• Problem to work on
Copy the entries exactly, through the "1. Go get a" line.

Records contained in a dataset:
=== Begin Enclosure ===

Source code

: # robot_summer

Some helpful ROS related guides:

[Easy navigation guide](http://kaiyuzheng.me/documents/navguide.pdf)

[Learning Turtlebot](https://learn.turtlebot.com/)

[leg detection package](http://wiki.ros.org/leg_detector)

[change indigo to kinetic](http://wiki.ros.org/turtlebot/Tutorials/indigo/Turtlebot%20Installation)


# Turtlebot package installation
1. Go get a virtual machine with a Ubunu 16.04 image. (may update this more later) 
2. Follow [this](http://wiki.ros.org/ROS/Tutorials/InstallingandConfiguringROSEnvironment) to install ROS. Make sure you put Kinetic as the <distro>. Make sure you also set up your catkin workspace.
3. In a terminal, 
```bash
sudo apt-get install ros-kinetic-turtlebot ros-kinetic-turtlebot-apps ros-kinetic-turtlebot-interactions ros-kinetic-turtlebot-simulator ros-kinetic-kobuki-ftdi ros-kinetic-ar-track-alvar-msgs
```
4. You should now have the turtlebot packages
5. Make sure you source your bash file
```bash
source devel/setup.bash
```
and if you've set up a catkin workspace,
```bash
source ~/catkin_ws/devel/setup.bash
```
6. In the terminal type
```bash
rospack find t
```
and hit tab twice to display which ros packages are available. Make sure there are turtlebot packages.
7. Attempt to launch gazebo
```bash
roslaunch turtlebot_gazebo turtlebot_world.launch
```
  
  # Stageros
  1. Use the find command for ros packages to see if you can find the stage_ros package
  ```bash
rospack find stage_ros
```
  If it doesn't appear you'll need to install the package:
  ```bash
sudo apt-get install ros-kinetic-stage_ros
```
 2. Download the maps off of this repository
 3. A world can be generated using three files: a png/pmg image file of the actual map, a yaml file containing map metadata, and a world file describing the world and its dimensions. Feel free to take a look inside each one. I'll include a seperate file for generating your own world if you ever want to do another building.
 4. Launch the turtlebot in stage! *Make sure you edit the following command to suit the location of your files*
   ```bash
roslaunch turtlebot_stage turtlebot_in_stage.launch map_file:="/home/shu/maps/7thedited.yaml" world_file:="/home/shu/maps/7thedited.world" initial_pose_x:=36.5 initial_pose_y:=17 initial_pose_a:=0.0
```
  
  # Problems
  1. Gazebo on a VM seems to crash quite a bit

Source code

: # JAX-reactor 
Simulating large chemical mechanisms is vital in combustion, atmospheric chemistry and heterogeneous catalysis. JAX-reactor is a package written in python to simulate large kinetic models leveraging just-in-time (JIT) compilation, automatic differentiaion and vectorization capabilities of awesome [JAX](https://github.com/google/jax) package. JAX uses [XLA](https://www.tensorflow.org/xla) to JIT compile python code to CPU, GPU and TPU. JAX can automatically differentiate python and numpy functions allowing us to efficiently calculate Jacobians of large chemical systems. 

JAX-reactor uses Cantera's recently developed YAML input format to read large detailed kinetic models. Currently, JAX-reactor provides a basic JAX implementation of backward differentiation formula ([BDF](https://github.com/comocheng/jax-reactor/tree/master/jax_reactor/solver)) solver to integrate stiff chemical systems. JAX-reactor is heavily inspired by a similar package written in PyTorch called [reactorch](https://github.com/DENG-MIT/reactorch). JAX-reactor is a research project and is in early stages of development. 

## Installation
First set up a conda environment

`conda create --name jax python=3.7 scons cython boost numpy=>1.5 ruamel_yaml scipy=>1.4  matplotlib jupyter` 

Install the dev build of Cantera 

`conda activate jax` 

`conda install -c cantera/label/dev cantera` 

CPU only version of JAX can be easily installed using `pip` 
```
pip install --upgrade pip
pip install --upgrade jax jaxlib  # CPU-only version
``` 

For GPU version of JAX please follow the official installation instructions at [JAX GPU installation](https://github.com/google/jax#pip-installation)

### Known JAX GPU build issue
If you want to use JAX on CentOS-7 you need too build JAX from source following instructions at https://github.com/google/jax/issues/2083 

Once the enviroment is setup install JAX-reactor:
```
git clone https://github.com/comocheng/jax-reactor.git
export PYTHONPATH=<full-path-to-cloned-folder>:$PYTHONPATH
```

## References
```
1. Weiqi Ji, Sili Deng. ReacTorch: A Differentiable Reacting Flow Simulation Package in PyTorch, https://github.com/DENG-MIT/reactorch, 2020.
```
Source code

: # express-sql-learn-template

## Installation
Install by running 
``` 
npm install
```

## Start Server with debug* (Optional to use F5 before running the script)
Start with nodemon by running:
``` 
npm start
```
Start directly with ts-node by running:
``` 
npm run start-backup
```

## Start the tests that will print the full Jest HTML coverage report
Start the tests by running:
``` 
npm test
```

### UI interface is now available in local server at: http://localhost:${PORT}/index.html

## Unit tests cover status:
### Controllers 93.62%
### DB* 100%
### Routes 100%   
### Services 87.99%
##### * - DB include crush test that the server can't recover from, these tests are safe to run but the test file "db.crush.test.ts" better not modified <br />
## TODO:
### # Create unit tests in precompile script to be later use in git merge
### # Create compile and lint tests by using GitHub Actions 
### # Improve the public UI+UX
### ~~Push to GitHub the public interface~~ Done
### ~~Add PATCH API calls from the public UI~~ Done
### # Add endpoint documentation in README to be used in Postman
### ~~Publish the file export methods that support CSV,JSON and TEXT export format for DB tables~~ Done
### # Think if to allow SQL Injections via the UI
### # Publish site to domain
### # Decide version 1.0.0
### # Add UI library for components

=== End Enclosure ===

• Exercise answer
Source code

: # robot_summer

Some helpful ROS related guides:

[Easy navigation guide](http://kaiyuzheng.me/documents/navguide.pdf)

[Learning Turtlebot](https://learn.turtlebot.com/)

[leg detection package](http://wiki.ros.org/leg_detector)

[change indigo to kinetic](http://wiki.ros.org/turtlebot/Tutorials/indigo/Turtlebot%20Installation)


# Turtlebot package installation
1. Go get a virtual machine with a Ubunu 16.04 image. (may update this more later) 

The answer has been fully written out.